I'd like to do a little thought experiment. This is intended to explain to people just how complex human problems really are, and why writing good software is difficult.

Let's imagine that you have been hired by a company to write software for their new site. They are going to be tackling Yelp, and Google reviews to make a single, all-encompassing source for reviews on anything. There's one major flaw that they see in every system on the market currently; trust.

You see, this company is born from a group of people who are very cautious about, well, everything. They want to be able to read relevant reviews about new products, but they don't know if they can trust the reviews they see on these other sites. So they've hired you to make their offering, Trust.er.

The basics of trust

Trust (in sense of reviews) can be defined as the amount of confidence you have that the opinion of someone else will match your own. This is important to understand because the opinion of someone else may be based on knowledge, intuition, or even a single experience. If you trust someone, then their opinions should be more important to you than that of a random stranger on the internet. A single bad review among a hundred good reviews may be more important to you because you trust the reviewer.

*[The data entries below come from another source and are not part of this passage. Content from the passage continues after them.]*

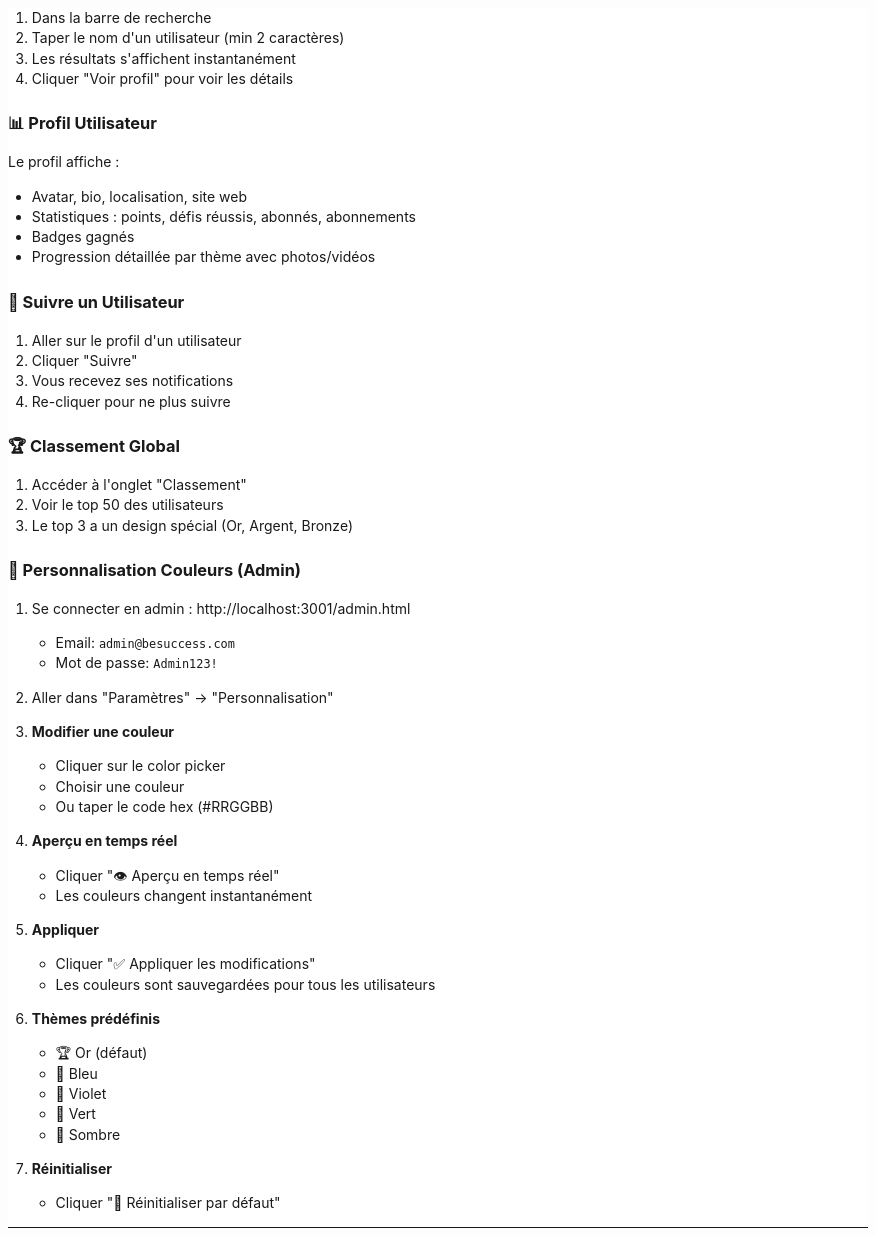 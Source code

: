 1. Dans la barre de recherche
2. Taper le nom d'un utilisateur (min 2 caractères)
3. Les résultats s'affichent instantanément
4. Cliquer "Voir profil" pour voir les détails

### 📊 Profil Utilisateur

Le profil affiche :
- Avatar, bio, localisation, site web
- Statistiques : points, défis réussis, abonnés, abonnements
- Badges gagnés
- Progression détaillée par thème avec photos/vidéos

### 🔄 Suivre un Utilisateur

1. Aller sur le profil d'un utilisateur
2. Cliquer "Suivre"
3. Vous recevez ses notifications
4. Re-cliquer pour ne plus suivre

### 🏆 Classement Global

1. Accéder à l'onglet "Classement"
2. Voir le top 50 des utilisateurs
3. Le top 3 a un design spécial (Or, Argent, Bronze)

### 🎨 Personnalisation Couleurs (Admin)

1. Se connecter en admin : http://localhost:3001/admin.html
   - Email: `admin@besuccess.com`
   - Mot de passe: `Admin123!`

2. Aller dans "Paramètres" → "Personnalisation"

3. **Modifier une couleur**
   - Cliquer sur le color picker
   - Choisir une couleur
   - Ou taper le code hex (#RRGGBB)

4. **Aperçu en temps réel**
   - Cliquer "👁️ Aperçu en temps réel"
   - Les couleurs changent instantanément

5. **Appliquer**
   - Cliquer "✅ Appliquer les modifications"
   - Les couleurs sont sauvegardées pour tous les utilisateurs

6. **Thèmes prédéfinis**
   - 🏆 Or (défaut)
   - 💙 Bleu
   - 💜 Violet
   - 💚 Vert
   - 🖤 Sombre

7. **Réinitialiser**
   - Cliquer "🔄 Réinitialiser par défaut"

---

This is the starting point for Trust.er - building a network of people who you trust. Trust is a personal thing, so the other systems where a person might become a "trusted" reviewer don't meet the needs of this company. Just because a thousand people trust one person doesn't mean that you should too; they might be entirely different to you.

Building a network of trust

Now a big problem with Trust.er's model is that not everyone will be on Trust.er to begin with. You can't build a very large network of people who you trust until those people are there. There's no way that you'll get all of your family and friends on there, besides which, they tend to have different opinions about things than you, so adding them all as trusted people wouldn't hold much benefit. Luckily, there are plenty of other people on Trust.er who you don't know yet; some of them have even reviewed things that you own, and generally seem to have the same opinions as you. That's great! If you like what you see, you can trust them!

Now it turns out that they have also got a network of friends who they trust, and when you look through their reviews, you see that many of them are trust-worthy, too. You could keep building your network based on the idea that the people who are trusted by the people that you trust are in fact worthy of your trust, but this would take a long time. Perhaps it would be easier to just assume that the people you trust may also know what they're talking about when they trust other people.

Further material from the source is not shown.